Exercise: Find the word "context" in the data. Return every line where it appears.

Source texts of formatted documents
▶
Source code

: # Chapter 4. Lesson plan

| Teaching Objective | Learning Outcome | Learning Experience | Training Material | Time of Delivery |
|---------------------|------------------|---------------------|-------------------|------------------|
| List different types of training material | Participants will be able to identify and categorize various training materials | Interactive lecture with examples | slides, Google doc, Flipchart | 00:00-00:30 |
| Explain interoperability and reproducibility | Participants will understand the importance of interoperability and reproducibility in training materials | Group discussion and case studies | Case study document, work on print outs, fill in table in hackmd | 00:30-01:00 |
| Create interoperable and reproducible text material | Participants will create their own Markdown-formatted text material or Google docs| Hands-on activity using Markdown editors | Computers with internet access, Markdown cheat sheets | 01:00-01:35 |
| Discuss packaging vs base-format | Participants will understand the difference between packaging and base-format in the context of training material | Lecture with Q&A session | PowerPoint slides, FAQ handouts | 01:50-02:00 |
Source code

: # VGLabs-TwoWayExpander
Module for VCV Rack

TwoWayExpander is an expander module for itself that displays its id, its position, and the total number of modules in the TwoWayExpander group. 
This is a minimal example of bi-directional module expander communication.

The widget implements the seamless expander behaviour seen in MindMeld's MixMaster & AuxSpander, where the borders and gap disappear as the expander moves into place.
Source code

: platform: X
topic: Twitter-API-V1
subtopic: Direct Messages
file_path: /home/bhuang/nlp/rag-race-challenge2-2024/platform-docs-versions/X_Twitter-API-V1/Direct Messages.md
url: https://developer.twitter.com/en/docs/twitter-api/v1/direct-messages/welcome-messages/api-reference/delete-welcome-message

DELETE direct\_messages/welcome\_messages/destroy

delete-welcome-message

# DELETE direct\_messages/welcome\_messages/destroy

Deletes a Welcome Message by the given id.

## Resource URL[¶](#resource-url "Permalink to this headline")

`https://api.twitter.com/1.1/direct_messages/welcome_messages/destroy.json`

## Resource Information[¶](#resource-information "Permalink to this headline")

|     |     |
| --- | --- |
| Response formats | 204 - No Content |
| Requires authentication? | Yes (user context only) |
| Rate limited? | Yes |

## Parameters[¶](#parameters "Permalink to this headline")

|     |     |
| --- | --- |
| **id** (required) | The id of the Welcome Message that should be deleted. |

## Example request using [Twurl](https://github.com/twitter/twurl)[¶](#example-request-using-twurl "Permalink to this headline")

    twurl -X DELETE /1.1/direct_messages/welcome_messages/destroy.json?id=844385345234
◀
Output for this exercise:
| Discuss packaging vs base-format | Participants will understand the difference between packaging and base-format in the context of training material | Lecture with Q&A session | PowerPoint slides, FAQ handouts | 01:50-02:00 |
| Requires authentication? | Yes (user context only) |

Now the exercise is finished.